*PROBLEM TO SOLVE*:
For the entries below, return every line from the top through the line with "09.01.25 | [Бинарный" exactly as it stands, omitting pictures.

Pictures paired with source code
+===+
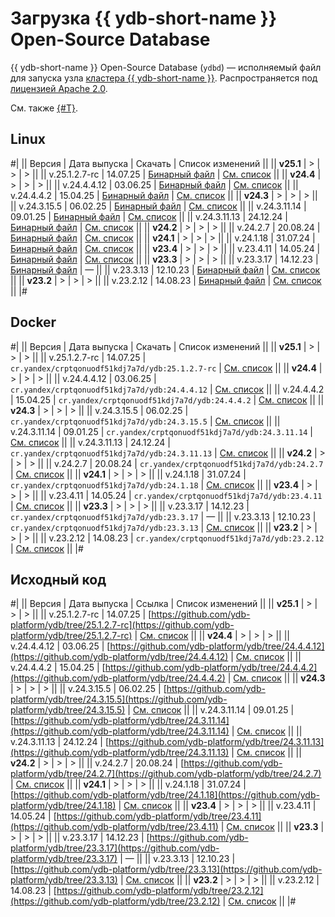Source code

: # Загрузка {{ ydb-short-name }} Open-Source Database

{{ ydb-short-name }} Open-Source Database (`ydbd`) — исполняемый файл для запуска узла [кластера {{ ydb-short-name }}](../concepts/glossary.md#cluster). Распространяется под [лицензией Apache 2.0](https://github.com/ydb-platform/ydb/blob/main/LICENSE).

См. также [{#T}](./yandex-enterprise-database.md).

## Linux

#|
|| Версия |  Дата выпуска | Скачать | Список изменений ||
|| **v25.1** | > | > | > ||
|| v.25.1.2.7-rc   | 14.07.25 | [Бинарный файл](https://binaries.ydb.tech/release/25.1.2.7-rc/ydbd-25.1.2.7-rc-linux-amd64.tar.gz) | [См. список](../changelog-server.md#25-1-2-7-rc) ||
|| **v24.4** | > | > | > ||
|| v.24.4.4.12  | 03.06.25 | [Бинарный файл](https://binaries.ydb.tech/release/24.4.4.12/ydbd-24.4.4.12-linux-amd64.tar.gz) | [См. список](../changelog-server.md#24-4-4-12) ||
|| v.24.4.4.2   | 15.04.25 | [Бинарный файл](https://binaries.ydb.tech/release/24.4.4.2/ydbd-24.4.4.2-linux-amd64.tar.gz) | [См. список](../changelog-server.md#24-4-4-2) ||
|| **v24.3** | > | > | > ||
|| v.24.3.15.5   | 06.02.25 | [Бинарный файл](https://binaries.ydb.tech/release/24.3.15.5/ydbd-24.3.15.5-linux-amd64.tar.gz) | [См. список](../changelog-server.md#24-3-15-5) ||
|| v.24.3.11.14  | 09.01.25 | [Бинарный файл](https://binaries.ydb.tech/release/24.3.11.14/ydbd-24.3.11.14-linux-amd64.tar.gz) | [См. список](../changelog-server.md#24-3-11-14) ||
|| v.24.3.11.13  | 24.12.24 | [Бинарный файл](https://binaries.ydb.tech/release/24.3.11.13/ydbd-24.3.11.13-linux-amd64.tar.gz) | [См. список](../changelog-server.md#24-3-11-13) ||
|| **v24.2** | > | > | > ||
|| v.24.2.7  | 20.08.24 | [Бинарный файл](https://binaries.ydb.tech/release/24.2.7/ydbd-24.2.7-linux-amd64.tar.gz) | [См. список](../changelog-server.md#24-2) ||
|| **v24.1** | > | > | > ||
|| v.24.1.18 | 31.07.24 | [Бинарный файл](https://binaries.ydb.tech/release/24.1.18/ydbd-24.1.18-linux-amd64.tar.gz) | [См. список](../changelog-server.md#24-1) ||
|| **v23.4** | > | > | > ||
|| v.23.4.11 | 14.05.24 | [Бинарный файл](https://binaries.ydb.tech/release/23.4.11/ydbd-23.4.11-linux-amd64.tar.gz) | [См. список](../changelog-server.md#23-4) ||
|| **v23.3** | > | > | > ||
|| v.23.3.17 | 14.12.23 | [Бинарный файл](https://binaries.ydb.tech/release/23.3.17/ydbd-23.3.17-linux-amd64.tar.gz) | — ||
|| v.23.3.13 | 12.10.23 | [Бинарный файл](https://binaries.ydb.tech/release/23.3.13/ydbd-23.3.13-linux-amd64.tar.gz) | [См. список](../changelog-server.md#23-3) ||
|| **v23.2** | > | > | > ||
|| v.23.2.12 | 14.08.23 | [Бинарный файл](https://binaries.ydb.tech/release/23.2.12/ydbd-23.2.12-linux-amd64.tar.gz) | [См. список](../changelog-server.md#23-2) ||
|#

## Docker

#|
|| Версия |  Дата выпуска | Скачать | Список изменений ||
|| **v25.1** | > | > | > ||
|| v.25.1.2.7-rc  | 14.07.25 | `cr.yandex/crptqonuodf51kdj7a7d/ydb:25.1.2.7-rc` | [См. список](../changelog-server.md#25-1-2-7-rc) ||
|| **v24.4** | > | > | > ||
|| v.24.4.4.12  | 03.06.25 | `cr.yandex/crptqonuodf51kdj7a7d/ydb:24.4.4.12` | [См. список](../changelog-server.md#24-4-4-12) ||
|| v.24.4.4.2  | 15.04.25 | `cr.yandex/crptqonuodf51kdj7a7d/ydb:24.4.4.2` | [См. список](../changelog-server.md#24-4-4-2) ||
|| **v24.3** | > | > | > ||
|| v.24.3.15.5  | 06.02.25 | `cr.yandex/crptqonuodf51kdj7a7d/ydb:24.3.15.5` | [См. список](../changelog-server.md#24-3-15-5) ||
|| v.24.3.11.14  | 09.01.25 | `cr.yandex/crptqonuodf51kdj7a7d/ydb:24.3.11.14` | [См. список](../changelog-server.md#24-3-11-14) ||
|| v.24.3.11.13  | 24.12.24 | `cr.yandex/crptqonuodf51kdj7a7d/ydb:24.3.11.13` | [См. список](../changelog-server.md#24-3-11-13) ||
|| **v24.2** | > | > | > ||
|| v.24.2.7  | 20.08.24 | `cr.yandex/crptqonuodf51kdj7a7d/ydb:24.2.7` | [См. список](../changelog-server.md#24-2) ||
|| **v24.1** | > | > | > ||
|| v.24.1.18 | 31.07.24 | `cr.yandex/crptqonuodf51kdj7a7d/ydb:24.1.18` | [См. список](../changelog-server.md#24-1) ||
|| **v23.4** | > | > | > ||
|| v.23.4.11 | 14.05.24 | `cr.yandex/crptqonuodf51kdj7a7d/ydb:23.4.11` | [См. список](../changelog-server.md#23-4) ||
|| **v23.3** | > | > | > ||
|| v.23.3.17 | 14.12.23 | `cr.yandex/crptqonuodf51kdj7a7d/ydb:23.3.17` | — ||
|| v.23.3.13 | 12.10.23 | `cr.yandex/crptqonuodf51kdj7a7d/ydb:23.3.13` | [См. список](../changelog-server.md#23-3) ||
|| **v23.2** | > | > | > ||
|| v.23.2.12 | 14.08.23 | `cr.yandex/crptqonuodf51kdj7a7d/ydb:23.2.12` | [См. список](../changelog-server.md#23-2) ||
|#

## Исходный код

#|
|| Версия |  Дата выпуска | Ссылка | Список изменений ||
|| **v25.1** | > | > | > ||
|| v.25.1.2.7-rc  | 14.07.25 | [https://github.com/ydb-platform/ydb/tree/25.1.2.7-rc](https://github.com/ydb-platform/ydb/tree/25.1.2.7-rc) | [См. список](../changelog-server.md#25-1-2-7-rc) ||
|| **v24.4** | > | > | > ||
|| v.24.4.4.12  | 03.06.25 | [https://github.com/ydb-platform/ydb/tree/24.4.4.12](https://github.com/ydb-platform/ydb/tree/24.4.4.12) | [См. список](../changelog-server.md#24-4-4-12) ||
|| v.24.4.4.2  | 15.04.25 | [https://github.com/ydb-platform/ydb/tree/24.4.4.2](https://github.com/ydb-platform/ydb/tree/24.4.4.2) | [См. список](../changelog-server.md#24-4-4-2) ||
|| **v24.3** | > | > | > ||
|| v.24.3.15.5  | 06.02.25 | [https://github.com/ydb-platform/ydb/tree/24.3.15.5](https://github.com/ydb-platform/ydb/tree/24.3.15.5) | [См. список](../changelog-server.md#24-3-15-5) ||
|| v.24.3.11.14  | 09.01.25 | [https://github.com/ydb-platform/ydb/tree/24.3.11.14](https://github.com/ydb-platform/ydb/tree/24.3.11.14) | [См. список](../changelog-server.md#24-3-11-14) ||
|| v.24.3.11.13  | 24.12.24 | [https://github.com/ydb-platform/ydb/tree/24.3.11.13](https://github.com/ydb-platform/ydb/tree/24.3.11.13) | [См. список](../changelog-server.md#24-3-11-13) ||
|| **v24.2** | > | > | > ||
|| v.24.2.7 | 20.08.24 | [https://github.com/ydb-platform/ydb/tree/24.2.7](https://github.com/ydb-platform/ydb/tree/24.2.7) | [См. список](../changelog-server.md#24-2) ||
|| **v24.1** | > | > | > ||
|| v.24.1.18 | 31.07.24 | [https://github.com/ydb-platform/ydb/tree/24.1.18](https://github.com/ydb-platform/ydb/tree/24.1.18) | [См. список](../changelog-server.md#24-1) ||
|| **v23.4** | > | > | > ||
|| v.23.4.11 | 14.05.24 | [https://github.com/ydb-platform/ydb/tree/23.4.11](https://github.com/ydb-platform/ydb/tree/23.4.11) | [См. список](../changelog-server.md#23-4) ||
|| **v23.3** | > | > | > ||
|| v.23.3.17 | 14.12.23 | [https://github.com/ydb-platform/ydb/tree/23.3.17](https://github.com/ydb-platform/ydb/tree/23.3.17) | — ||
|| v.23.3.13 | 12.10.23 | [https://github.com/ydb-platform/ydb/tree/23.3.13](https://github.com/ydb-platform/ydb/tree/23.3.13) | [См. список](../changelog-server.md#23-3) ||
|| **v23.2** | > | > | > ||
|| v.23.2.12 | 14.08.23 | [https://github.com/ydb-platform/ydb/tree/23.2.12](https://github.com/ydb-platform/ydb/tree/23.2.12) | [См. список](../changelog-server.md#23-2) ||
|#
+===+
*THE ANSWER*:
Source code

: # Загрузка {{ ydb-short-name }} Open-Source Database

{{ ydb-short-name }} Open-Source Database (`ydbd`) — исполняемый файл для запуска узла [кластера {{ ydb-short-name }}](../concepts/glossary.md#cluster). Распространяется под [лицензией Apache 2.0](https://github.com/ydb-platform/ydb/blob/main/LICENSE).

См. также [{#T}](./yandex-enterprise-database.md).

## Linux

#|
|| Версия |  Дата выпуска | Скачать | Список изменений ||
|| **v25.1** | > | > | > ||
|| v.25.1.2.7-rc   | 14.07.25 | [Бинарный файл](https://binaries.ydb.tech/release/25.1.2.7-rc/ydbd-25.1.2.7-rc-linux-amd64.tar.gz) | [См. список](../changelog-server.md#25-1-2-7-rc) ||
|| **v24.4** | > | > | > ||
|| v.24.4.4.12  | 03.06.25 | [Бинарный файл](https://binaries.ydb.tech/release/24.4.4.12/ydbd-24.4.4.12-linux-amd64.tar.gz) | [См. список](../changelog-server.md#24-4-4-12) ||
|| v.24.4.4.2   | 15.04.25 | [Бинарный файл](https://binaries.ydb.tech/release/24.4.4.2/ydbd-24.4.4.2-linux-amd64.tar.gz) | [См. список](../changelog-server.md#24-4-4-2) ||
|| **v24.3** | > | > | > ||
|| v.24.3.15.5   | 06.02.25 | [Бинарный файл](https://binaries.ydb.tech/release/24.3.15.5/ydbd-24.3.15.5-linux-amd64.tar.gz) | [См. список](../changelog-server.md#24-3-15-5) ||
|| v.24.3.11.14  | 09.01.25 | [Бинарный файл](https://binaries.ydb.tech/release/24.3.11.14/ydbd-24.3.11.14-linux-amd64.tar.gz) | [См. список](../changelog-server.md#24-3-11-14) ||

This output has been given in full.